## Activity:
In the data below, find every line with the string "BeautifulSoup" and pull it out.

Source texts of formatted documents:
*-*-*

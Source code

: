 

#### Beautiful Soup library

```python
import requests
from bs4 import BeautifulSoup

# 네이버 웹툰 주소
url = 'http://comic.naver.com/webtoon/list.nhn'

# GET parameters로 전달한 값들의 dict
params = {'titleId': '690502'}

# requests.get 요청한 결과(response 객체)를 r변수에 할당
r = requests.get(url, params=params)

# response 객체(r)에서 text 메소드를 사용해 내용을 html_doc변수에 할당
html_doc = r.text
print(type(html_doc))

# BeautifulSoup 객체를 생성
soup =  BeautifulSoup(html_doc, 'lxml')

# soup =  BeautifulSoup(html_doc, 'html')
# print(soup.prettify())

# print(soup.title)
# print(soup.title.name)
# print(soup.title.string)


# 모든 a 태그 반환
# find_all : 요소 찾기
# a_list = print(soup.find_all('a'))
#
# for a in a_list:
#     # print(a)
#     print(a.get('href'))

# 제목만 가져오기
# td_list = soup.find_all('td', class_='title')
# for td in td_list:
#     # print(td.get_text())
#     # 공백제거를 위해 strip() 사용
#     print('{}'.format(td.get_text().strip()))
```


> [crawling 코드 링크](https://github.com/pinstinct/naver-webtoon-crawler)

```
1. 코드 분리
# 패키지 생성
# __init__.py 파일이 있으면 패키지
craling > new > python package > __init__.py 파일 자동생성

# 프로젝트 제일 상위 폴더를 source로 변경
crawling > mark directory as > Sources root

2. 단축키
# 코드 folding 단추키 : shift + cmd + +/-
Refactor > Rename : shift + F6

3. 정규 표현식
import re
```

*-*-*

## Task answer:
from bs4 import BeautifulSoup
# BeautifulSoup 객체를 생성
soup =  BeautifulSoup(html_doc, 'lxml')
# soup =  BeautifulSoup(html_doc, 'html')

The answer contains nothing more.